Se l’«iconoclasma» («lotta contro le immagini sacre») della Riforma è in effetti meglio conosciuto del suo «cromoclasma », la «guerra al colore» – o perlomeno a certi colori – ha tuttavia sempre costituito una dimensione importante della nuova morale cristiana istituita da Lutero, Calvino e dai loro epigoni. Nato all’inizio del XVI secolo, nel momento in cui trionfano il libro stampato e l’immagine incisa – cioè una cultura e un immaginario in bianco e nero –, il protestantesimo si mostra erede della morale del colore del XV secolo e, nello stesso tempo, un perfetto figlio del suo tempo: in numerosi e importanti settori della vita religiosa e sociale (il culto, l’abbigliamento, l’arte, gli «affari»), esso raccomanda e mette in pratica dei «sistemi del colore» interamente costruiti intorno a un asse nero-grigio-bianco. Si dà ormai l’ostracismo agli altri colori (solo il blu è talvolta risparmiato), specialmente ai colori caldi, il rosso e il giallo. Su questo punto Calvino e Zwingli si mostrano i più drastici. Ma Melantone, autore nel 1527 di un De vestitu, che riprende varie idee care a Lutero, si fa già, prima di loro, campione di un’etica del nero e dello scuro, etica che resterà quella dei Paesi protestanti fino all’epoca contemporanea. Le ripercussioni di questa nuova morale del colore nell’abbigliamento si iscrivono infatti nella lunga durata.

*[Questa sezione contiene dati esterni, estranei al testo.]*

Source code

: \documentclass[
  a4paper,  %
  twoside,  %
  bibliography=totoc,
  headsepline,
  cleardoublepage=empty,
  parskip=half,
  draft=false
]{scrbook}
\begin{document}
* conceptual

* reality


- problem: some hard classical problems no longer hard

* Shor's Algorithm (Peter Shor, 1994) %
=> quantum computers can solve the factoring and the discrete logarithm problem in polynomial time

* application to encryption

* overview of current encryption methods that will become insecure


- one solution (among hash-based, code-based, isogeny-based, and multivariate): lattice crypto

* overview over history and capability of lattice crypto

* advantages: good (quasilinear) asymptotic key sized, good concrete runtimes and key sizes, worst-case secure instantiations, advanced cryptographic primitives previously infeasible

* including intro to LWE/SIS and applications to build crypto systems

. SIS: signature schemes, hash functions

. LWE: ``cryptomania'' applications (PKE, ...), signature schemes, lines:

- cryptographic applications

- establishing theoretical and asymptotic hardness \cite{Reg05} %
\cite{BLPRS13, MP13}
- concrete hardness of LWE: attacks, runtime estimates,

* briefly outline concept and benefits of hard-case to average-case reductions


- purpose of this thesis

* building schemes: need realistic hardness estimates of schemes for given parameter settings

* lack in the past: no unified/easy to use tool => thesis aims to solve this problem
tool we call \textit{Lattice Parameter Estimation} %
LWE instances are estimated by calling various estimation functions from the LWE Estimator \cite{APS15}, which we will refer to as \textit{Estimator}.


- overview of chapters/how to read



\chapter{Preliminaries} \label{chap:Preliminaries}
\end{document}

A partire dal XII secolo, e ancora più nel XIX, i valori protestanti diventano quelli del capitalismo nascente, poi della società industriale, in una parola di ciò che nella cultura occidentale viene chiamato i «valori borghesi». Essi condizionano ancora una buona parte delle nostre pratiche concernenti l’abbigliamento, ed è molto probabile che i nostri vestiti scuri, le nostre camicie bianche, i nostri blazer, i nostri smoking e i nostri abiti da sera siano gli eredi più o meno diretti della morale protestante del colore.

Lo scuro è rimasto un valore, un polo cromatico dell’abito maschile. E per liberarsi dalla tirannia del nero, la società contemporanea si è trovata un succedaneo, un colore di rimpiazzo: il blu marino.

Nel corso del XX secolo esso ha invaso quasi tutti i campi in cui prima trionfava il nero: le uniformi e gli abiti istituzionali, sportivi o festivi. Credo sia perfino possibile vedere nei jeans, capo di vestiario emblematico delle nostre società capitaliste, un tipo di pantaloni il cui colore è il prodotto della morale protestante anglosassone. Questi jeans possono essere del blu più chiaro e più slavato, essi restano tuttavia, concettualmente, un vestito scuro, un vestito moralizzato, un erede della culotte (calzoni corti) nera dell’Ancien régime.